Tutte le forme del sole – parte 1

Ci fermavamo sovente a guardare le luci dell’alba, io, Anna, Ciano e Titti. Gli altri se ne andavano via sempre prima, quando la temperatura scendeva da far freddo e qualcuno cominciava a sbadigliare insistentemente.

Anche quella sera rimanemmo sotto la luce dello stesso lampione, il cui palo era invaso da firme, nomi, date, e promesse d’amore. Quel palo, come i restanti del parchetto avevano assistito alla storia degli ultimi trent’anni di ciascuno di noi e, perché no, anche di qualcuno di passaggio.

Smisi di suonare la chitarra non appena il gruppo si disgregò con l’inoltrare della notte e rimanemmo noi quattro soli con nessuna intenzione di rincasare. Anna mi chiese di suonare ancora un po’, ma mi facevano male le mani e la chitarra era quasi completamente scordata ed esausta dopo tutte quelle ore di servizio. Titti si appoggiò a Ciano e dormicchiava, mentre io e Anna dividevamo una sigaretta in silenzio.

-Mi accompagni? – chiese Anna quando ormai era quasi giorno.

Presi la bici un po’ scocciato, perché per me era sempre troppo presto, e misi la chitarra a tracolla.

-Agli ordini, signorina- risposi facendo il saluto militare.

-Scemo-

Anna prese posto all’amazzone e mi chiese di fare attenzione ai fossi. La strada di fronte a noi si apriva sulle montagne, che ai primi bagliori si tingevano appena di rosa.

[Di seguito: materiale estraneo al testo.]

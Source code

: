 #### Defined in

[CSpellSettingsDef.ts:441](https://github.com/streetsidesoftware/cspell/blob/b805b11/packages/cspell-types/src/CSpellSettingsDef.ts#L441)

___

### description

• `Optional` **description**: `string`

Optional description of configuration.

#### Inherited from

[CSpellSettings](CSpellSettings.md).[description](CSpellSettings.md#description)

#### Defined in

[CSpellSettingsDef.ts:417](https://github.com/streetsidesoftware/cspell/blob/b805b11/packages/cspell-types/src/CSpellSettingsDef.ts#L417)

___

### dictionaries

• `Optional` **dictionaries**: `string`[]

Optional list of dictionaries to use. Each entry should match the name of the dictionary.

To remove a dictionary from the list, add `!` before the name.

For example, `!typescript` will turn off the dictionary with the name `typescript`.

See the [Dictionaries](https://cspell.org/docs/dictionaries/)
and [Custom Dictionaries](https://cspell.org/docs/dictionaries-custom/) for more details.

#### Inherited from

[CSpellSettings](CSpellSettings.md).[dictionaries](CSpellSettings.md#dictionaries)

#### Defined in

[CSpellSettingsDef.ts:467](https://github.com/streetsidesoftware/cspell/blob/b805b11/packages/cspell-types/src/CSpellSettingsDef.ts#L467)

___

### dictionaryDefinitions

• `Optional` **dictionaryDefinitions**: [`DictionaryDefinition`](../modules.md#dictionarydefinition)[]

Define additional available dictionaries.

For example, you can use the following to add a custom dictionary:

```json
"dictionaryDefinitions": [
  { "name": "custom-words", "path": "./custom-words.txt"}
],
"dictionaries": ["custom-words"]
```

-Guarda…- Anna mi tirò la manica della giacca per chiedere attenzione. -Guarda che belle! –

Arrestai la corsa lenta della bici per guardare meglio le stelle, quasi cancellate dal cielo divenuto ormai chiaro, anche se ci fermavamo a guardarle ogni volta che rincasavamo così tardi. Contemplammo in silenzio quel panorama che apparteneva al posto dove eravamo nati e da dove non eravamo mai andati via per più di due giorni di fila.

Anna si lasciò andare appoggiando la testa sul mio petto.

-È tardi-

Mi presi l’onere di rompere quell’incantesimo mattutino.

Davanti casa Anna si tolse le scarpe prima di entrare e mi chiese se potesse tenere la mia giacca.

-Passo a prenderla un giorno di questi-

Con la bici passai dritto davanti casa e proseguii fino al bar, dove Antonello di primo mattino sfornava i cornetti alla crema per gli operai della fabbrica accanto, e che passavano di là tutte le mattine prima che montassero il turno.

-Ciao Robè, nottata? –

Scrollai le spalle, come a dire la vita di sempre.

-Perché non te la sposi? – mi incalzò.

-I disgraziati come me una come Anna se la sognano- risposi guardandolo indaffarato andare su e giù per il bancone.

-Ma sta sempre attaccata a te! –

-È perché suono le canzoni che le piacciono-

-Sarà… ma se non ti muovi prima o poi si stuferà o, peggio, troverà qualcuno che le suonerà canzoni più belle delle tue-

-Dammi un cornetto e falla finita-

Mi stufai dei suoi discorsi da padre e mi rimisi in sella alla bicicletta. Le campane della chiesa di Sant’Andrea suonarono le sette.

Quando arrivai a casa Pino dormiva ancora. Mi tuffai di peso sul letto sperando di prendere sonno subito. Quando non ci riuscivo pensavo alle montagne che avevo visto poco prima.

Michael Floris – Tutti i diritti sono riservati.